─── Data to use ───
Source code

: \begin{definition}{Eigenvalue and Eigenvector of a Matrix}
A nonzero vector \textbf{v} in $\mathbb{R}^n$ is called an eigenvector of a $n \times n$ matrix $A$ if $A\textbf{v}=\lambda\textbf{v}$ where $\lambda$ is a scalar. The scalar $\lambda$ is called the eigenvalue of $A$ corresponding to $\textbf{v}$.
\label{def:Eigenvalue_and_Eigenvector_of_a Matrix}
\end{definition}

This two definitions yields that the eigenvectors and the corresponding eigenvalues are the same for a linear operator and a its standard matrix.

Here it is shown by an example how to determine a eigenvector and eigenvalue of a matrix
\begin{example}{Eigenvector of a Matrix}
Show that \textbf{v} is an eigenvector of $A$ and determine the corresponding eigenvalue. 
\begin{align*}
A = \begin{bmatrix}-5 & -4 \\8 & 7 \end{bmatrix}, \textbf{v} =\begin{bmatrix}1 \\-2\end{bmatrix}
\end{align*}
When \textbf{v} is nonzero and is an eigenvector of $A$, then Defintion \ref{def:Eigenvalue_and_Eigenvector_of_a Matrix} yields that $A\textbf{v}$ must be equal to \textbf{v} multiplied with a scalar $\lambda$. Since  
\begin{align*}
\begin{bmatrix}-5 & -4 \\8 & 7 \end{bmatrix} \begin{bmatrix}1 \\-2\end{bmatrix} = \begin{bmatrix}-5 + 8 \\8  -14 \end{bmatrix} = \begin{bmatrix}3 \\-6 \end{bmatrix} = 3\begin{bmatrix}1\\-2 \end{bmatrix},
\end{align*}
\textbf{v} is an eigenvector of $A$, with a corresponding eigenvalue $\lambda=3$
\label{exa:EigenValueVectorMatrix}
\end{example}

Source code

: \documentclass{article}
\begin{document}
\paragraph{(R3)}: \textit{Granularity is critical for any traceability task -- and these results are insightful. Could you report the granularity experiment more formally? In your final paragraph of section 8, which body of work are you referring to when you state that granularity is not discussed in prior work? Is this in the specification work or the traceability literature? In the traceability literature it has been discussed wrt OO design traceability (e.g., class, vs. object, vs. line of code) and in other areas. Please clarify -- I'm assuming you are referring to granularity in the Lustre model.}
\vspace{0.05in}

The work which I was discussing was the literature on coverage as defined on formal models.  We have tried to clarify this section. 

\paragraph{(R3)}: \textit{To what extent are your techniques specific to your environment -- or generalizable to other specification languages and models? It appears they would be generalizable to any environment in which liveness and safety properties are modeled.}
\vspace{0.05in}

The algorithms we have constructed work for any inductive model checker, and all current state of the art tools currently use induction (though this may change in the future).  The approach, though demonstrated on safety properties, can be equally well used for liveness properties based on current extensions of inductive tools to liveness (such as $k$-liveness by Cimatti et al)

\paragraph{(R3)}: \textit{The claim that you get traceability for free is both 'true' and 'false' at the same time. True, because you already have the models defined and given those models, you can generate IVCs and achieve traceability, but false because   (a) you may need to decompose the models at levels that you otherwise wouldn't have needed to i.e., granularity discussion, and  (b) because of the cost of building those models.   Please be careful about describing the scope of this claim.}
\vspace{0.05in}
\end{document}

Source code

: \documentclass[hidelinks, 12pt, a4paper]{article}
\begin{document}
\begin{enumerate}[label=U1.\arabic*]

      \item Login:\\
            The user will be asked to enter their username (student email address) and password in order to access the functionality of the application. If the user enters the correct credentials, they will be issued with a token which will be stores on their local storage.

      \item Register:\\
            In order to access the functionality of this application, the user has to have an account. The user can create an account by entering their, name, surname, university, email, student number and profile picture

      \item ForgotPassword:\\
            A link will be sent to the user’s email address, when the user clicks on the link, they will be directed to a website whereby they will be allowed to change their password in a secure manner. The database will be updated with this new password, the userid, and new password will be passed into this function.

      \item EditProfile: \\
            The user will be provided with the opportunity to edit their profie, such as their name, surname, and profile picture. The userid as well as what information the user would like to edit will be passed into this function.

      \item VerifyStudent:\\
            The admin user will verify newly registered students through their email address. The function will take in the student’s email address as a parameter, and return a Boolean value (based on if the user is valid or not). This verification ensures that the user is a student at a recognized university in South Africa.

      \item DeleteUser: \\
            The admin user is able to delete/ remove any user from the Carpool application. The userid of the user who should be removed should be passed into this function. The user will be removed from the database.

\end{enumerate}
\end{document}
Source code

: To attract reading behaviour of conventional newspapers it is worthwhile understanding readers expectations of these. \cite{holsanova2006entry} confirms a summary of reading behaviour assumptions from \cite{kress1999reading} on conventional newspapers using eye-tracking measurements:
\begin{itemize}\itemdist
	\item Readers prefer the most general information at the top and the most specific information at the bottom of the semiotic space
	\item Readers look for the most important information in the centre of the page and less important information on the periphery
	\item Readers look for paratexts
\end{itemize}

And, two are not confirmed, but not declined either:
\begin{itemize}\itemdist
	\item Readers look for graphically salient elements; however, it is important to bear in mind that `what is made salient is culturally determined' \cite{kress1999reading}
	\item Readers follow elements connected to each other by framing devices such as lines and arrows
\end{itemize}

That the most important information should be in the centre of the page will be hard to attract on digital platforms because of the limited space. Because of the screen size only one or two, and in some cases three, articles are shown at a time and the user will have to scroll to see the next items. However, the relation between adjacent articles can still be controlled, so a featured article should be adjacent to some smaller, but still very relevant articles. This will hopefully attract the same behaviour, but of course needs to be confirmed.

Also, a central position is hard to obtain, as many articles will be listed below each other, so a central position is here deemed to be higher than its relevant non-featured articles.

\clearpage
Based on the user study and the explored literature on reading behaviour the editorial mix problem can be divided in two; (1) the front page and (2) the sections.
───
** Action item **
From the records above, extract everything verbatim.

** Output below **
Source code

: \begin{definition}{Eigenvalue and Eigenvector of a Matrix}
A nonzero vector \textbf{v} in $\mathbb{R}^n$ is called an eigenvector of a $n \times n$ matrix $A$ if $A\textbf{v}=\lambda\textbf{v}$ where $\lambda$ is a scalar. The scalar $\lambda$ is called the eigenvalue of $A$ corresponding to $\textbf{v}$.
\label{def:Eigenvalue_and_Eigenvector_of_a Matrix}
\end{definition}

This two definitions yields that the eigenvectors and the corresponding eigenvalues are the same for a linear operator and a its standard matrix.

Here it is shown by an example how to determine a eigenvector and eigenvalue of a matrix
\begin{example}{Eigenvector of a Matrix}
Show that \textbf{v} is an eigenvector of $A$ and determine the corresponding eigenvalue. 
\begin{align*}
A = \begin{bmatrix}-5 & -4 \\8 & 7 \end{bmatrix}, \textbf{v} =\begin{bmatrix}1 \\-2\end{bmatrix}
\end{align*}
When \textbf{v} is nonzero and is an eigenvector of $A$, then Defintion \ref{def:Eigenvalue_and_Eigenvector_of_a Matrix} yields that $A\textbf{v}$ must be equal to \textbf{v} multiplied with a scalar $\lambda$. Since  
\begin{align*}
\begin{bmatrix}-5 & -4 \\8 & 7 \end{bmatrix} \begin{bmatrix}1 \\-2\end{bmatrix} = \begin{bmatrix}-5 + 8 \\8  -14 \end{bmatrix} = \begin{bmatrix}3 \\-6 \end{bmatrix} = 3\begin{bmatrix}1\\-2 \end{bmatrix},
\end{align*}
\textbf{v} is an eigenvector of $A$, with a corresponding eigenvalue $\lambda=3$
\label{exa:EigenValueVectorMatrix}
\end{example}

Source code

: \documentclass{article}
\begin{document}
\paragraph{(R3)}: \textit{Granularity is critical for any traceability task -- and these results are insightful. Could you report the granularity experiment more formally? In your final paragraph of section 8, which body of work are you referring to when you state that granularity is not discussed in prior work? Is this in the specification work or the traceability literature? In the traceability literature it has been discussed wrt OO design traceability (e.g., class, vs. object, vs. line of code) and in other areas. Please clarify -- I'm assuming you are referring to granularity in the Lustre model.}
\vspace{0.05in}

The work which I was discussing was the literature on coverage as defined on formal models.  We have tried to clarify this section. 

\paragraph{(R3)}: \textit{To what extent are your techniques specific to your environment -- or generalizable to other specification languages and models? It appears they would be generalizable to any environment in which liveness and safety properties are modeled.}
\vspace{0.05in}

The algorithms we have constructed work for any inductive model checker, and all current state of the art tools currently use induction (though this may change in the future).  The approach, though demonstrated on safety properties, can be equally well used for liveness properties based on current extensions of inductive tools to liveness (such as $k$-liveness by Cimatti et al)

\paragraph{(R3)}: \textit{The claim that you get traceability for free is both 'true' and 'false' at the same time. True, because you already have the models defined and given those models, you can generate IVCs and achieve traceability, but false because   (a) you may need to decompose the models at levels that you otherwise wouldn't have needed to i.e., granularity discussion, and  (b) because of the cost of building those models.   Please be careful about describing the scope of this claim.}
\vspace{0.05in}
\end{document}

Source code

: \documentclass[hidelinks, 12pt, a4paper]{article}
\begin{document}
\begin{enumerate}[label=U1.\arabic*]

      \item Login:\\
            The user will be asked to enter their username (student email address) and password in order to access the functionality of the application. If the user enters the correct credentials, they will be issued with a token which will be stores on their local storage.

      \item Register:\\
            In order to access the functionality of this application, the user has to have an account. The user can create an account by entering their, name, surname, university, email, student number and profile picture

      \item ForgotPassword:\\
            A link will be sent to the user’s email address, when the user clicks on the link, they will be directed to a website whereby they will be allowed to change their password in a secure manner. The database will be updated with this new password, the userid, and new password will be passed into this function.

      \item EditProfile: \\
            The user will be provided with the opportunity to edit their profie, such as their name, surname, and profile picture. The userid as well as what information the user would like to edit will be passed into this function.

      \item VerifyStudent:\\
            The admin user will verify newly registered students through their email address. The function will take in the student’s email address as a parameter, and return a Boolean value (based on if the user is valid or not). This verification ensures that the user is a student at a recognized university in South Africa.

      \item DeleteUser: \\
            The admin user is able to delete/ remove any user from the Carpool application. The userid of the user who should be removed should be passed into this function. The user will be removed from the database.

\end{enumerate}
\end{document}
Source code

: To attract reading behaviour of conventional newspapers it is worthwhile understanding readers expectations of these. \cite{holsanova2006entry} confirms a summary of reading behaviour assumptions from \cite{kress1999reading} on conventional newspapers using eye-tracking measurements:
\begin{itemize}\itemdist
	\item Readers prefer the most general information at the top and the most specific information at the bottom of the semiotic space
	\item Readers look for the most important information in the centre of the page and less important information on the periphery
	\item Readers look for paratexts
\end{itemize}

And, two are not confirmed, but not declined either:
\begin{itemize}\itemdist
	\item Readers look for graphically salient elements; however, it is important to bear in mind that `what is made salient is culturally determined' \cite{kress1999reading}
	\item Readers follow elements connected to each other by framing devices such as lines and arrows
\end{itemize}

That the most important information should be in the centre of the page will be hard to attract on digital platforms because of the limited space. Because of the screen size only one or two, and in some cases three, articles are shown at a time and the user will have to scroll to see the next items. However, the relation between adjacent articles can still be controlled, so a featured article should be adjacent to some smaller, but still very relevant articles. This will hopefully attract the same behaviour, but of course needs to be confirmed.

Also, a central position is hard to obtain, as many articles will be listed below each other, so a central position is here deemed to be higher than its relevant non-featured articles.

\clearpage
Based on the user study and the explored literature on reading behaviour the editorial mix problem can be divided in two; (1) the front page and (2) the sections.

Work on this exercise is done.